Même ceux qui goûtent modérément la tarte à la crème sur la dictature du metteur en scène, et regrettent au contraire de ne guère voir à l'opéra de théâtre authentique, pouvaient accorder à Ivan Fischer et Jean-Marc Stehlé un préjugé favorable. Un chef d'orchestre, immergé dans le drame musical, qui agence le plateau, pourquoi pas, même si les précédents furent rarement heureux (un seul nom vient d'ailleurs à l'esprit, celui de Gardiner dans Cosi au Châtelet) ? Un décorateur dont l'univers de toiles peintes et de machines suscite le rêve par la vérité de la scène et non les artifices du réalisme, n'était-ce pas pour Idoménée un choix d'évidence ?
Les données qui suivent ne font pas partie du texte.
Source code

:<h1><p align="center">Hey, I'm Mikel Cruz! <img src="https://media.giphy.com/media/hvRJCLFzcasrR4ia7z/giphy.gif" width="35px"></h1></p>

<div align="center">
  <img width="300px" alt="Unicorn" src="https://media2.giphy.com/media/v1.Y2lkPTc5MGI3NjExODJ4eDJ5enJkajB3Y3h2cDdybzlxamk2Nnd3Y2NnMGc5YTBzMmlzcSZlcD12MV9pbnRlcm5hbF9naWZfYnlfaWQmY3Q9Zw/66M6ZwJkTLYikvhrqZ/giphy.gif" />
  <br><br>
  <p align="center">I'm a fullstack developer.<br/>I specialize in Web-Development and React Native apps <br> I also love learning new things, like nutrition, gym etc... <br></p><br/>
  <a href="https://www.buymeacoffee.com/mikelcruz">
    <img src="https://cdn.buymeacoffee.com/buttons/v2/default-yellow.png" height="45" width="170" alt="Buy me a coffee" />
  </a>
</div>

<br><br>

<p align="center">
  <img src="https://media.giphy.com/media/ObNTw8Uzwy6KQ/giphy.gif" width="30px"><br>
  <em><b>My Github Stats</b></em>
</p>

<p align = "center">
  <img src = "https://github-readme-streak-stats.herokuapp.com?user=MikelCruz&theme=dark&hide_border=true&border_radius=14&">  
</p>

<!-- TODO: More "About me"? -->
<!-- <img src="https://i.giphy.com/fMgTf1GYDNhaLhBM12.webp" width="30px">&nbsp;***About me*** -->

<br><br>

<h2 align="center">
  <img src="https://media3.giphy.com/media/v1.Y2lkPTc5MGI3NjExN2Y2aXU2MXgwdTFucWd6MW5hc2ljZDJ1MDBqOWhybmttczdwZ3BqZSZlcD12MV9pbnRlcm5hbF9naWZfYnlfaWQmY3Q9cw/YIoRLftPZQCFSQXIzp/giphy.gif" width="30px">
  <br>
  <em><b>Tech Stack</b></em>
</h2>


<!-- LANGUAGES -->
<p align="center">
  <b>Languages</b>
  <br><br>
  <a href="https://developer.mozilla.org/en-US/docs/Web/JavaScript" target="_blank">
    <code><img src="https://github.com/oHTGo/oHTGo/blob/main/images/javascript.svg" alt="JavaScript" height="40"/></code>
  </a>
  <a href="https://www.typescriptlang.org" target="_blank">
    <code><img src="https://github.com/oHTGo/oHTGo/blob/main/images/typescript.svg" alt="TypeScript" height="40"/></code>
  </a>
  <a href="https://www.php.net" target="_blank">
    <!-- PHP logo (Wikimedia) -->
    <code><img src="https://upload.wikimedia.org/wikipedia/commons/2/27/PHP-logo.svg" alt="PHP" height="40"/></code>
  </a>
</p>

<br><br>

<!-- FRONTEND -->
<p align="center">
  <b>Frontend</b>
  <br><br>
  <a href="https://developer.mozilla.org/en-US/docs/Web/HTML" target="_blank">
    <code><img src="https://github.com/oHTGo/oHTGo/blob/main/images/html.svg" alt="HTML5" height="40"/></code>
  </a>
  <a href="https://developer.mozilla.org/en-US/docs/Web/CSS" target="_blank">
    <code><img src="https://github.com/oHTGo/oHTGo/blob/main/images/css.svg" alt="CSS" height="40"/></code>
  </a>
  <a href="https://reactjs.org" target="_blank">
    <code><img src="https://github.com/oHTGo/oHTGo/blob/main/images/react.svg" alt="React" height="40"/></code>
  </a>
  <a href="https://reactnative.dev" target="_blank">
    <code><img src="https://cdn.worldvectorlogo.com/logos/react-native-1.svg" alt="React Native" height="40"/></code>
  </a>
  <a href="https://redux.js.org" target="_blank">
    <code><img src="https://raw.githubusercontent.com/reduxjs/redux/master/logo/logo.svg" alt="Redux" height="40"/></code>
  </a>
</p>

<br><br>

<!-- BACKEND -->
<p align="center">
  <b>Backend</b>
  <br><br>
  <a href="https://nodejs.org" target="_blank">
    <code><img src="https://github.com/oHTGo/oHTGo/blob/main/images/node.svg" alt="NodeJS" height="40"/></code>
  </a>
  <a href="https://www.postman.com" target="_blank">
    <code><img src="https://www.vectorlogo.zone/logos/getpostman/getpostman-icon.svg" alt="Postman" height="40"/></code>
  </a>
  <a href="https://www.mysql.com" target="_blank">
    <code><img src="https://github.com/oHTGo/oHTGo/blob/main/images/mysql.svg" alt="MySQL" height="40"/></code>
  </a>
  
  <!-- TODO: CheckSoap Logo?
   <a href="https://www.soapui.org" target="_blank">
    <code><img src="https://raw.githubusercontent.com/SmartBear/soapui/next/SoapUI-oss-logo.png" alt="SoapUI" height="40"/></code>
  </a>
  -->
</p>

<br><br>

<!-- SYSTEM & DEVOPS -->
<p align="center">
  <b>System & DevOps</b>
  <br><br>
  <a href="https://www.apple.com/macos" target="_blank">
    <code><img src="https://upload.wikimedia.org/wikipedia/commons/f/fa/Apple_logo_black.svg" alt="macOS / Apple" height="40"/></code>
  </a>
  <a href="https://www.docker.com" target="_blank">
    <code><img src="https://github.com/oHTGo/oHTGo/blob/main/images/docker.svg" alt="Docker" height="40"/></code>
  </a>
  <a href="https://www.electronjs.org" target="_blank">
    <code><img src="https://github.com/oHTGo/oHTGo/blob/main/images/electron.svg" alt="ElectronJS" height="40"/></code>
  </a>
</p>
Quand le rideau se lève sur le gribouillage qui aplatit la prison à l'avant-scène, on espère encore une défaillance passagère. Très vite, hélas, se confirme l'impression que Stehlé a chargé les mauvaises toiles sur ses cintres et ses chariots : indoniaiseraies sorties du Roi de Lahore ou de Lakmé, et même cuirassés tombant du ciel avec le même à propos que ceux des Marx Brothers dans Une Nuit à l'opéra ! D'autant que tout cela est fort mal éclairé, que les costumes ne valent pas mieux, la direction d'acteurs faisant passer celle de Josée Dayan et Jeanne Moreau dans Attila pour un modèle d'intensité expressive et de subtilité dramatique. Le comble du grotesque est cependant atteint dans les ballets, où défilent, sous nos yeux incrédules, troupeaux de dauphins, hippocampes et méduses, un Cupidon demi nu et peinturluré façon Benoît Magimel du Roi Danse, et même un petit Mozart en perruque qui fait le grand écart au rideau final !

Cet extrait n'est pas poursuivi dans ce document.